When I break the news to him, along with directions to Kerouac Park, a block away from Boarding House Park where the band plays tonight, he is audibly excited.
“That is very cool. Our drummer is reading On the Road right now.”
It’s an appropriate story for this traveling rhythm-and- blues band, which has been on the road steadily since they formed in 1973.
Founded by Dave Hidalgo and Louis Perez, Los Lobos, which means The Wolves in Spanish, started as a good-time wedding and bar band until they had the good fortune to cover the Ritchie Valens hit “La Bamba”

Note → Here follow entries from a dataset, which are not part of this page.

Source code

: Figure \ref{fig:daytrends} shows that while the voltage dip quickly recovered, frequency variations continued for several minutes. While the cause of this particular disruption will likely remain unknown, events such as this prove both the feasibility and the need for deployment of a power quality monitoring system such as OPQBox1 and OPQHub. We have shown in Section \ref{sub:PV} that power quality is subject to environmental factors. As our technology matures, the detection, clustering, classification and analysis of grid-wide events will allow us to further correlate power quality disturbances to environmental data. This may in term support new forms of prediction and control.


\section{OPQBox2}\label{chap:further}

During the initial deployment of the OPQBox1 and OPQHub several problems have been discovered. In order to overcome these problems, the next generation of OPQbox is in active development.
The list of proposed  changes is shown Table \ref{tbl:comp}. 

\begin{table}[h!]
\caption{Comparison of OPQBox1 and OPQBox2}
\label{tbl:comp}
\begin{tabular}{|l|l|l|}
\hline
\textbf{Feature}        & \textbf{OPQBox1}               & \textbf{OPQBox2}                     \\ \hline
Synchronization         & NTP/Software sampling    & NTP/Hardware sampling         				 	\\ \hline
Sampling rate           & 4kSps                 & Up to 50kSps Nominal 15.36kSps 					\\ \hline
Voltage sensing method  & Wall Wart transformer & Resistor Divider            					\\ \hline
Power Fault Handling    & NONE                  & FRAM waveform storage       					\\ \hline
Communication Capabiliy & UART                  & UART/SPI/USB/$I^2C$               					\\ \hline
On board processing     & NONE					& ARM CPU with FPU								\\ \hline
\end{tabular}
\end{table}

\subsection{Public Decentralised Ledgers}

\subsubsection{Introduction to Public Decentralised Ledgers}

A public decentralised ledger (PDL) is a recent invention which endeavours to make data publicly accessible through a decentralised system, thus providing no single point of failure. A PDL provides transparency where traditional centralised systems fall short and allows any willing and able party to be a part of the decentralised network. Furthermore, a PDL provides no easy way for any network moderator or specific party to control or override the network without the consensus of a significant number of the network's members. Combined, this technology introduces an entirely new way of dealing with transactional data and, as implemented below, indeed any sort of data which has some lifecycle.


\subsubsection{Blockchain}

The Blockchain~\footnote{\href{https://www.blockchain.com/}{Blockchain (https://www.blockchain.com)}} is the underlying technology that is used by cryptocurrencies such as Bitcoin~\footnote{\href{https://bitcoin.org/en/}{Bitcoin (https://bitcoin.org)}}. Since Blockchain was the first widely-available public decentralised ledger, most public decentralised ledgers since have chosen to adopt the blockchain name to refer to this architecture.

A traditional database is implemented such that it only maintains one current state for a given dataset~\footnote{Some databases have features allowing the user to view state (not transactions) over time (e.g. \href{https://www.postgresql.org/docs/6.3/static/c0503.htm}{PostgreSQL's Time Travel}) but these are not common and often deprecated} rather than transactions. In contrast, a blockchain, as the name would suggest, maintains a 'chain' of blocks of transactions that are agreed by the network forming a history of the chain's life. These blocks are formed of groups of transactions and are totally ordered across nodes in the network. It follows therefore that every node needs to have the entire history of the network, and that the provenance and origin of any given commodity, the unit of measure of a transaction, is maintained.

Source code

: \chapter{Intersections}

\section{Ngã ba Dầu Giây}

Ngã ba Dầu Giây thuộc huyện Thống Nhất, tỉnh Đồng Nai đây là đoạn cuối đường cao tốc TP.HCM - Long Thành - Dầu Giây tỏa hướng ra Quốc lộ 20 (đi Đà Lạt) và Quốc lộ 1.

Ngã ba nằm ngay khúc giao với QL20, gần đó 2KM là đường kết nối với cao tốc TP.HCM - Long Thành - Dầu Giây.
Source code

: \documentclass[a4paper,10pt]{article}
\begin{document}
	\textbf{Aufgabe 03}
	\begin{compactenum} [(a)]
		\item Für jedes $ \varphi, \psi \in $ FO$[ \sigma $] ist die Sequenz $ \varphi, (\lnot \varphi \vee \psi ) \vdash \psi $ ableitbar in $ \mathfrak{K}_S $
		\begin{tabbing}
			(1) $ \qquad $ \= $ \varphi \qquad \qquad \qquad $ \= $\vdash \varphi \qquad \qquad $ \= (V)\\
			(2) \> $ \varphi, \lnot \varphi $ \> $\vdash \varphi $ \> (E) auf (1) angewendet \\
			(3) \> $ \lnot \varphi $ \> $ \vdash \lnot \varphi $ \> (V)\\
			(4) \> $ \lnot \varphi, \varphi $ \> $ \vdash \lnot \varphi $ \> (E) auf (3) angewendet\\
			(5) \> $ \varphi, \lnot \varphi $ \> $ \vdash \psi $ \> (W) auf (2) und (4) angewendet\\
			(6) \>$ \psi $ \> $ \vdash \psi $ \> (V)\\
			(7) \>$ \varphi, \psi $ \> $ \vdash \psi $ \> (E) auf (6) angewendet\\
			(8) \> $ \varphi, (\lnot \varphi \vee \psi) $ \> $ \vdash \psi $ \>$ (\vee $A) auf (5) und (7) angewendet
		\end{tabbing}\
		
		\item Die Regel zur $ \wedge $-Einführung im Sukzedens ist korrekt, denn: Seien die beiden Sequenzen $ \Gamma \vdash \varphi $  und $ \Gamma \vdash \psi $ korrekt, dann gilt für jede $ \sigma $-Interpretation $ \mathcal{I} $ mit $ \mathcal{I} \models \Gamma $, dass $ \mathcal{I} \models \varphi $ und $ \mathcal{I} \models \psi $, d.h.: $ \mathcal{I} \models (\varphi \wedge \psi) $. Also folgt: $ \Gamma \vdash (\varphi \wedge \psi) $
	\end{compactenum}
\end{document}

in 1987. That upbeat wedding song secured them a permanent notch on the pop culture rung.
Berlin said getting the rights to that song for the movie by the same name about Valens must have been written in the stars.
“We knew Ritchie’s family in the early days. Anytime we were in Santa Cruz, we would hang out at their house. We were seen as part of their family. So when it came time to agree to the movie rights, the family put in the stipulation that Los Lobos would do the song or they wouldn’t hand it over.”
Call it a lucky break, Los Lobos made this celebratory song their own. And unlike many bands that refuse to play the songs that made them big, Los Lobos does not hold back.
“It’s not our most favorite song to play, but we are human. It’s not a double-edged sword. We got to experience life as a hit band,” said Berlin,
It’s an experience that has eluded them since.
Although they get traction on satellite and college radio these days, they are almost ignored by commercial radio.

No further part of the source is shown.